How does this version compare to the prior collection of A1-4 (Slavers supermodule) published in the late 1E/early 2E era?  I thought that included a transition adventure from another adventure -- is it included here?


----------



## Alphastream

Olgar Shiverstone said:


> How does this version compare to the prior collection of A1-4 (Slavers supermodule) published in the late 1E/early 2E era?  I thought that included a transition adventure from another adventure -- is it included here?



It is a reprint, so it is the same as the 1E adventure series. Yes, it does include a new adventure. (See the mentions of A0 in the review above)


----------



## MerricB

Olgar Shiverstone said:


> How does this version compare to the prior collection of A1-4 (Slavers supermodule) published in the late 1E/early 2E era?  I thought that included a transition adventure from another adventure -- is it included here?

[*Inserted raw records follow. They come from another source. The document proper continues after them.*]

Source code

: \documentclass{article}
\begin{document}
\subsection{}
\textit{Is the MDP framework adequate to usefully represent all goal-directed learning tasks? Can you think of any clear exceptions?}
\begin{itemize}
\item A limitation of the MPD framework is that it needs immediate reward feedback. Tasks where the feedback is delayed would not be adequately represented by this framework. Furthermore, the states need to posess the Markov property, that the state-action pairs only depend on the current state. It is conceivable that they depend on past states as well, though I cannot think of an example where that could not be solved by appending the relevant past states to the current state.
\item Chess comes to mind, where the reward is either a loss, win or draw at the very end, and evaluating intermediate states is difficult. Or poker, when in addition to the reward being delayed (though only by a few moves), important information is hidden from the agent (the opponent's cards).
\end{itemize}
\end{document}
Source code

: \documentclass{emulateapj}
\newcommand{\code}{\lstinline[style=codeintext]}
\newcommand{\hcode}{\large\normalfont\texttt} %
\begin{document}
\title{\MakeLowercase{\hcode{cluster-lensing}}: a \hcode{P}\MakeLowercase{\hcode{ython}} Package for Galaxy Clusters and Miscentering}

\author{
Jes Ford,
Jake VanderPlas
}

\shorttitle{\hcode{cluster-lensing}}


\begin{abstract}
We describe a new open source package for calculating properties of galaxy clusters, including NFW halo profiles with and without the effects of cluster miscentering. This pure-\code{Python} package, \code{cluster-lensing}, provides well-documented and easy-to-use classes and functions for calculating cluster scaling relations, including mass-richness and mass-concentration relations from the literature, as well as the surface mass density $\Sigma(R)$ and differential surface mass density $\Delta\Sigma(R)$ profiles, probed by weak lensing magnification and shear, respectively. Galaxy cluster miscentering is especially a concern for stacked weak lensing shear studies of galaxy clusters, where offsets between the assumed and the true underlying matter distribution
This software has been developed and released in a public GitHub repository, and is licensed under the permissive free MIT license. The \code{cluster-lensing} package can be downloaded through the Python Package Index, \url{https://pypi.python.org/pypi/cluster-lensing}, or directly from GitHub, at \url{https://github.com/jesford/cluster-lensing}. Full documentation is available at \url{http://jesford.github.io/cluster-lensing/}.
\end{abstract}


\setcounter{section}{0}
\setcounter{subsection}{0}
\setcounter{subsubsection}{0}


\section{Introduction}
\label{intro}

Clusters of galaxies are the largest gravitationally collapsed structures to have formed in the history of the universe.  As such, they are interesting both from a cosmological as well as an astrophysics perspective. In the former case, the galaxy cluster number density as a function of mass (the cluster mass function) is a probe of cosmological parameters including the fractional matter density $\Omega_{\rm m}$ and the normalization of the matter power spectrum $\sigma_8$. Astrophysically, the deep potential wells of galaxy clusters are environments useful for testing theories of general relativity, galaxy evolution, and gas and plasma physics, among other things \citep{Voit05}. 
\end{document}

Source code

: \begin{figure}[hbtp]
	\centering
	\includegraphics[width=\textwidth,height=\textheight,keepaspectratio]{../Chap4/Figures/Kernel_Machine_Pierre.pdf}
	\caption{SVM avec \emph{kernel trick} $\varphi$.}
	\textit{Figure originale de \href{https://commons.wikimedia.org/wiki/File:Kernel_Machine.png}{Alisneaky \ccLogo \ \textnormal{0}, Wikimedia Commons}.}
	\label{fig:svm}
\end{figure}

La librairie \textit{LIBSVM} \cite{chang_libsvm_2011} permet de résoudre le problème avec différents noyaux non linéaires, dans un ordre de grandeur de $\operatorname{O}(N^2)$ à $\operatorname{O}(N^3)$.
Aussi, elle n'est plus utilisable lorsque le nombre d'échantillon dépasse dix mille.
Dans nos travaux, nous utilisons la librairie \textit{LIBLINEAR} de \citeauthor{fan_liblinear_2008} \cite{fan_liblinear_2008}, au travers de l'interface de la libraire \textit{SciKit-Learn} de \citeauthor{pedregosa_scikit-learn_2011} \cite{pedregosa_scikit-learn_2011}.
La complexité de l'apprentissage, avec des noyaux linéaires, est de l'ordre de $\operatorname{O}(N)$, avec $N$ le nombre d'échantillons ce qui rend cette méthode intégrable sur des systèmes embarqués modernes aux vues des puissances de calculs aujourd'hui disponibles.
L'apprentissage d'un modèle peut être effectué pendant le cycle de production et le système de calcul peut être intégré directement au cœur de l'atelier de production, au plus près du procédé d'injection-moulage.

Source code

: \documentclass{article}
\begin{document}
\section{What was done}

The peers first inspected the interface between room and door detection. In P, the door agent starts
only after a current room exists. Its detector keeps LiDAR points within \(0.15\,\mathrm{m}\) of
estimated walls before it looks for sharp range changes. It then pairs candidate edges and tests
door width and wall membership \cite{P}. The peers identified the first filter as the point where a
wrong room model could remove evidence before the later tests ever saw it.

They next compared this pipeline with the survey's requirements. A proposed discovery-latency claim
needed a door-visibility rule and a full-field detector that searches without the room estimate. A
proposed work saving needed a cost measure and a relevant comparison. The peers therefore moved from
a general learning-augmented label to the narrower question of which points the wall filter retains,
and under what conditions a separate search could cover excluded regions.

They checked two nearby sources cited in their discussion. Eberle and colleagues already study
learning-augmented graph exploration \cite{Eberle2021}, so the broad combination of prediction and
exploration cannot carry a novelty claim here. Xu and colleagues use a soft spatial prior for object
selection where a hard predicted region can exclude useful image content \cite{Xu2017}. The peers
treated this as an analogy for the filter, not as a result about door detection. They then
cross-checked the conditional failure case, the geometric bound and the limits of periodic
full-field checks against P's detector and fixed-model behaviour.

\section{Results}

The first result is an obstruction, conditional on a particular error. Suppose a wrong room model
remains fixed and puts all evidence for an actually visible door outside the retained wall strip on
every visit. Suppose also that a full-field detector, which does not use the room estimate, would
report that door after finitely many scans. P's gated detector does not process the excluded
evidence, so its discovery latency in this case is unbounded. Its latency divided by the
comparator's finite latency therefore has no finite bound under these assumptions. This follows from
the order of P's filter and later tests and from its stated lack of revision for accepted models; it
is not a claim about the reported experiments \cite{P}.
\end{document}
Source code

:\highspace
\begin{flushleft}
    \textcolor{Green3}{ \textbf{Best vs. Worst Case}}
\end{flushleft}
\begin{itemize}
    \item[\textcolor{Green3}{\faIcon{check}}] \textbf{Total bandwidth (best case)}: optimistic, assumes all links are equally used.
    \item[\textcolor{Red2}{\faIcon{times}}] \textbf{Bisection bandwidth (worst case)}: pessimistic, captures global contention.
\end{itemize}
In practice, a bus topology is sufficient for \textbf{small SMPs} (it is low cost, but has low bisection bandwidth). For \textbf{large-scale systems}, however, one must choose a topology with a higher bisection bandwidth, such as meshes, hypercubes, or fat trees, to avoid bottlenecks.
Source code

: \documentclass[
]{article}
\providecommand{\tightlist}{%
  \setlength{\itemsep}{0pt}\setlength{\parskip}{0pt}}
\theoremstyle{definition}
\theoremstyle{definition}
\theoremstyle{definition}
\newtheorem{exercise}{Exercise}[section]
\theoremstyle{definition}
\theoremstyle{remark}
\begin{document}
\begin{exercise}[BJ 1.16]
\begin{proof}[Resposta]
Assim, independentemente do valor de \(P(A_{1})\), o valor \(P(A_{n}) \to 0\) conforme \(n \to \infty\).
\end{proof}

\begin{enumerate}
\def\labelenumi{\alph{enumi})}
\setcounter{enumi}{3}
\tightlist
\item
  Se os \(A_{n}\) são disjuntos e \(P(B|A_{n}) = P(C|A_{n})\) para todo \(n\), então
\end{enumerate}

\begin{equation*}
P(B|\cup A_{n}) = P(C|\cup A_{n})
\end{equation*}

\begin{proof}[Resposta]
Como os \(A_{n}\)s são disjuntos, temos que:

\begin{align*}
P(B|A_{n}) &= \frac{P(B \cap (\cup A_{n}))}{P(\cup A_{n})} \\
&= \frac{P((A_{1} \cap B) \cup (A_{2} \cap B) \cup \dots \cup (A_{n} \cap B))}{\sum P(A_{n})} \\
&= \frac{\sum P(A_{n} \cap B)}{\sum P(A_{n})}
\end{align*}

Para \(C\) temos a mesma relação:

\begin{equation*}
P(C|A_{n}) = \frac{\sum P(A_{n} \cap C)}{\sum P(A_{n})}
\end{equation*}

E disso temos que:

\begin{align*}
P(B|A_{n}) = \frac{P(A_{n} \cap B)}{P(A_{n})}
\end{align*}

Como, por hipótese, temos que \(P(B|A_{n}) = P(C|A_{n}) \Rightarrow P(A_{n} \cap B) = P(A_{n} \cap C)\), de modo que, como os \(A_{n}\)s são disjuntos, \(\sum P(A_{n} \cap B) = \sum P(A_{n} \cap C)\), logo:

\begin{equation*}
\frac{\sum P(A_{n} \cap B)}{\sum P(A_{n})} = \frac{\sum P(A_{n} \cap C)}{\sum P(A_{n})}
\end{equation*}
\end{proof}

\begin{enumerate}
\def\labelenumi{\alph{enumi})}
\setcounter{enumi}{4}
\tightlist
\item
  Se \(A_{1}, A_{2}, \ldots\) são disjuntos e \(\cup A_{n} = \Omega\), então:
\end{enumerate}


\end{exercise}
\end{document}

It reprints the original adventures, not the Scourge of the Slavelords supermodule, so it lacks the extra material they did for the supermodule.

One of these days my reviewing will get up to the supermodule, and I'll look at what Scourge actually added in detail.

(Scourge was printed in 1986, and my reviewing is currently in 1982, so it'll be a little while yet!)


----------



## Jan van Leyden

MerricB said:


> It reprints the original adventures, not the Scourge of the Slavelords supermodule, so it lacks the extra material they did for the supermodule.




That means that your comments, e.g. about the linearity are valid for this reprint. 

I know that I'm outing myself as imbecile for a certain part of the ENWorld, but I couldn't stand a collection of linear tournament modules in my game.


----------



## ExploderWizard

The _Scourge _supermodule begins with the PCs in Hommlett and assumes completion of the ToEE supermodule. I'm assuming the A0 module replaces this assumption.


----------



## MerricB

Not at all: A0 is an adventure for 1st-3rd level characters. You could run it during T1-4 to have a break from the Temple, or before T1. It's rather interesting: the events in it let the local lords know about the slaver situation, so that a few months or so later when you're ready, you're hired in A1 to take on the slaves.

Cheers!


----------



## Olgar Shiverstone

OK, so I gather Scourge and Against the Slavers are fundamentally different designs with different experiences, even though both rely on the core A1-4 module set.  Guess I'll wait for Merric's review for the comparison.  Scourge is one of a relatively small number of 1E modules I've yet to track down.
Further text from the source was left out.